[Record set — start]
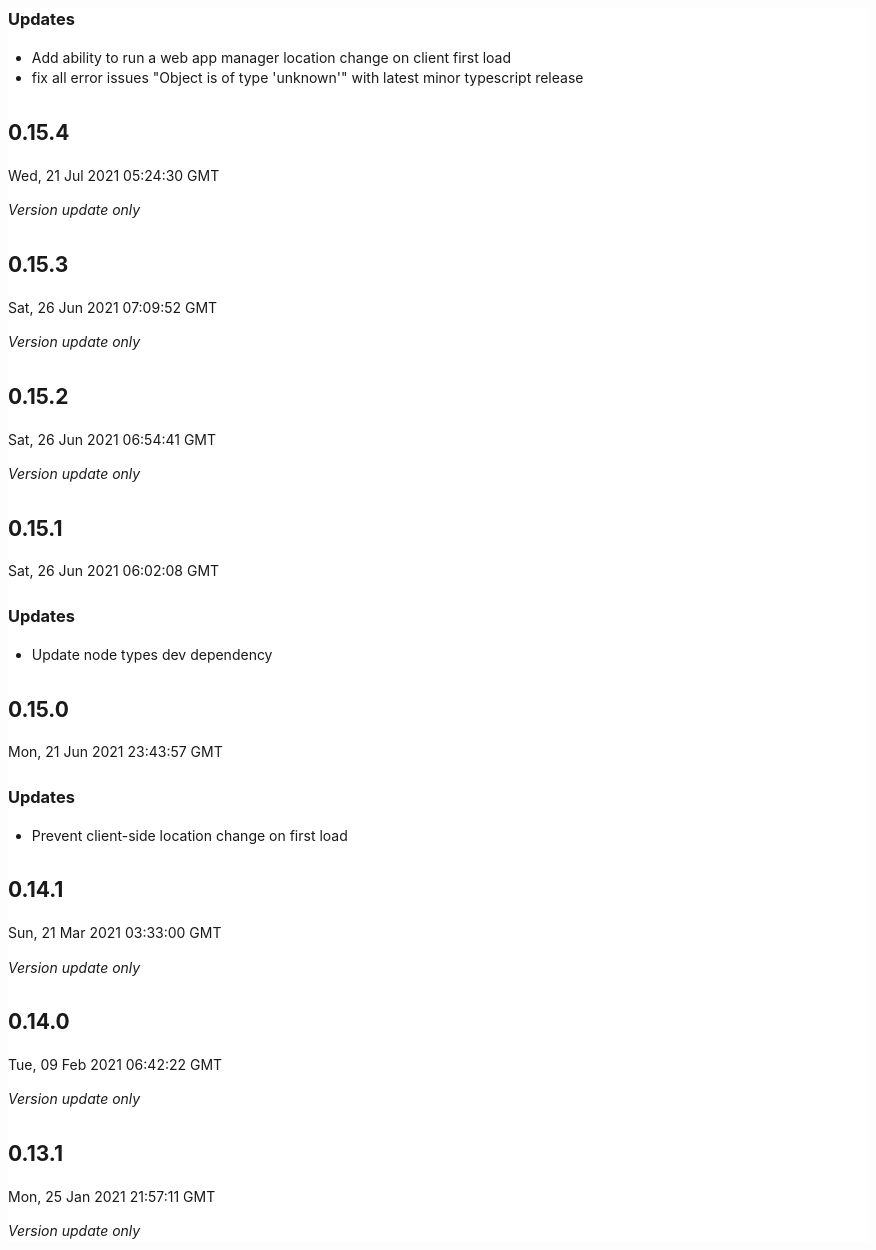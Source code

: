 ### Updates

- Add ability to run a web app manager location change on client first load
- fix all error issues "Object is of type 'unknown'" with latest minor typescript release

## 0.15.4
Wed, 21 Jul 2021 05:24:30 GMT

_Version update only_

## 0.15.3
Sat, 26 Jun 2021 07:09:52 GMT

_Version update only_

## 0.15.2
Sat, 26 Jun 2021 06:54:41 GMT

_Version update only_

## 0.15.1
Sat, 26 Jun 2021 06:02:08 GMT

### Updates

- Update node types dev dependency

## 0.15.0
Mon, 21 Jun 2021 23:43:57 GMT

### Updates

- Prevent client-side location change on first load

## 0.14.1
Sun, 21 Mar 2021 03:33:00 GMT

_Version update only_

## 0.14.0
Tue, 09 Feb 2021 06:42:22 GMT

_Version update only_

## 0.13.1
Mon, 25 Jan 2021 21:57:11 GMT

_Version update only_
[Record set — finish]
[Record set — start]
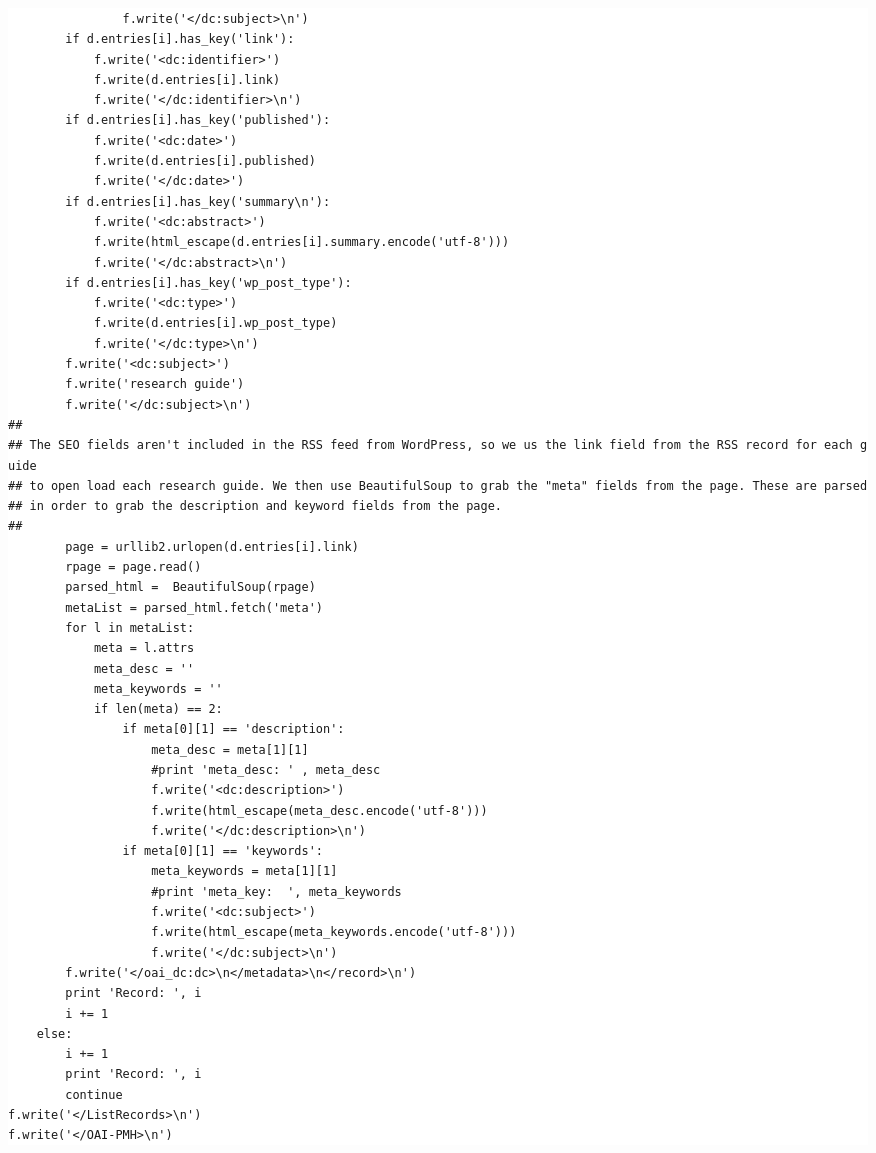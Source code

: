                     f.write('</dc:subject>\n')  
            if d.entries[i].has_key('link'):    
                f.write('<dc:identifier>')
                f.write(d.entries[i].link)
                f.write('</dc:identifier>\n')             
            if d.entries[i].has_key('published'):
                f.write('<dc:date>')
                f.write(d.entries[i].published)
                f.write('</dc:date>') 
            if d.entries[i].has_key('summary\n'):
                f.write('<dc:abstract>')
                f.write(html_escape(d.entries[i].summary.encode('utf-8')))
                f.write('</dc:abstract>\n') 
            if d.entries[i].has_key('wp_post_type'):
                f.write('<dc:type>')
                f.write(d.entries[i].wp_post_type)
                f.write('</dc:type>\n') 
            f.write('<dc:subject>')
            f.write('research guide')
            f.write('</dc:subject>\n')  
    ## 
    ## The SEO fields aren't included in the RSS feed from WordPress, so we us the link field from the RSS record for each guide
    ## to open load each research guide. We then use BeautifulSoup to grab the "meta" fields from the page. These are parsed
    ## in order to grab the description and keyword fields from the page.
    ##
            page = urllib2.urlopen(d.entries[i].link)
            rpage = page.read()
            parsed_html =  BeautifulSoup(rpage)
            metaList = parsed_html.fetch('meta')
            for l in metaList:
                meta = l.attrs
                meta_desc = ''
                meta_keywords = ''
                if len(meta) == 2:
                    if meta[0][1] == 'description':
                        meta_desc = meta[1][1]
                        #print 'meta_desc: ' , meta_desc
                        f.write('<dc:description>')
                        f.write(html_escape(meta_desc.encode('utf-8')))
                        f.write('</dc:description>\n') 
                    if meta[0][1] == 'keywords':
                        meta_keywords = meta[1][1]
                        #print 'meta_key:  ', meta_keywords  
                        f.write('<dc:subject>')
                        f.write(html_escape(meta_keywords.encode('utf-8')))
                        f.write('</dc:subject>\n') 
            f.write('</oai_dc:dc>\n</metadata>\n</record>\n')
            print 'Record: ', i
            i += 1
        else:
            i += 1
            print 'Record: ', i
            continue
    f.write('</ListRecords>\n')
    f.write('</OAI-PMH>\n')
[Record set — finish]
Your objective: Each line of the entries that contains the word "link" should be listed.

Task answer:
            if d.entries[i].has_key('link'):    
                f.write(d.entries[i].link)
    ## The SEO fields aren't included in the RSS feed from WordPress, so we us the link field from the RSS record for each guide
            page = urllib2.urlopen(d.entries[i].link)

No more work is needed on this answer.